I recall the words of that straight, white — but old so perhaps not unclean in Evans’ eyes — theologian Stanley Hauerwas, who said that his students come to his classes without minds formed well enough to have anything interesting to say. And yet, Hauerwas would argue strongly that the most interesting thing the church does theologically is be the church in the midst of the world in all its diversity.

There is a movement in the church — not by any means a universal one — to raise standards and requirements for membership. A lot has been said about the need to teach our people the doctrinal foundations of our faith.

Doesn’t the very notion that people need education and training in order to be well-grounded Christians run counter to the sentiment of Evans’ post?

Or is there a way to hold the two together that I am not seeing?


8 thoughts on “We don’t need no thought control?

  1. I love people who claim to be so insightful that they can not only see past their own privilege and biases but can determine mine as well. If you want to try a fruitless activity, try engaging RHE’s army of sycophantic minions at all. RHE can speak no wrong.

  2. John:

    Not sure this is much different that what you already are grappling with. But I think they can be blended.

    RHE is right – Theology is for everyone. She is also right that our theology is the poorer (worse off) for never considering the perspectives of others who are not “like me”. This could be different theologically, economically, gender etc.

    We should consider another perspective. It may point out somethings we would otherwise miss. We should be humble enough to rethink some of our views.

    These sentiments would be difficult to challenge.

    But all of this goes both ways.

    And as we hear other perspectives, we must ultimately evaluate what we hear. We are all called to be Bereans and search the Scriptures and evaluate what is being taught.

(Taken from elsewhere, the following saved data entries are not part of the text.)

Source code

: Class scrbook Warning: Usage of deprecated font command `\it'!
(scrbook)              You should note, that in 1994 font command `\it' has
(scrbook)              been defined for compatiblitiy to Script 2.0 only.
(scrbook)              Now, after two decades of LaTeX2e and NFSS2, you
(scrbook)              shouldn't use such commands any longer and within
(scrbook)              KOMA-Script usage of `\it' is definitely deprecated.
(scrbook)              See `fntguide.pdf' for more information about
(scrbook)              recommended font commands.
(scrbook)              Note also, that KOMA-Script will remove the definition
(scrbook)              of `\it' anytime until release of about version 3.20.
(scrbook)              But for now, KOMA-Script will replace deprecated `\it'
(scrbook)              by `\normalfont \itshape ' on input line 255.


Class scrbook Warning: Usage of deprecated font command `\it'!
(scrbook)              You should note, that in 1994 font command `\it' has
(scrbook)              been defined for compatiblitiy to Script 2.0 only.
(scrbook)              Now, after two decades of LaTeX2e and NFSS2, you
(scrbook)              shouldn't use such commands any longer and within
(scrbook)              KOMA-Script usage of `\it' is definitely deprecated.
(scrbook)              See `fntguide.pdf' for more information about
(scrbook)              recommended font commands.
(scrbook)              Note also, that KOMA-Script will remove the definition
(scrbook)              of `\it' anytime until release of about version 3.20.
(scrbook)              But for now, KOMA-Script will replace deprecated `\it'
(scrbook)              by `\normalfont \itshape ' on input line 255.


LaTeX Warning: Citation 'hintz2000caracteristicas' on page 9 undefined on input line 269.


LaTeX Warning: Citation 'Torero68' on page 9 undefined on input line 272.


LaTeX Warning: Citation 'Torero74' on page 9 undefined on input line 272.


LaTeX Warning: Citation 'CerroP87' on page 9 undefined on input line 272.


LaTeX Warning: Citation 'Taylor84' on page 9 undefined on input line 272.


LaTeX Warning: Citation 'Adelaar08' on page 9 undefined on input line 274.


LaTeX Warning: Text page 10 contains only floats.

    And that means we all have to be Biblically literate. And that does require some training. I have been studying Ezra/Nehemiah and in these books it is clear that there is a need for training to understand the Scriptures. I think that the need for learning/training is more true today than in Ezra or Jesus’ day since we don’t live in that time period or culture or speak Greek/Hebrew.

    Thanks for letting me post.

    1. Thank you for posting.

      I think I’ve been influenced more by Stanley Hauerwas than I am aware because any time someone tells me we have to consider other perspectives, I find myself wondering how perspectives formed by non-Christian identities and cultures can tell us much about God.

      I do, of course, agree that we must be humble and consider arguments that we have not heard or considered before. It just feels to me as if RHE is calling for more than that. Maybe that is my privilege speaking, she would say.

  3. Her point – that theology is for everyone and best done in community – is a good one but it’s obscured or undermined by the unnecessary judgments of everyone else. I had the same questions as you John when I first read it (I don’t follow her so I saw it first because a friend liked it) which were: Who are all these horrible people she’s speaking of? Of course none of us are unbiased. Those who don’t know that aren’t automatically power-hungry jerks but maybe just immature in their walk. How bout some grace?

    I also disagree with her last statement – that her theology is *only* as rich as the diversity of people who have contributed to it. That’s a very humanistic gospel, one that would be challenged through a decent seminary education.

  4. We don’t need no thought control, and I don’t need people telling me what I think. Jesus said you will know trees by their fruits, by which He obviously meant their words and actions, which are expressions of the thoughts, of the heart.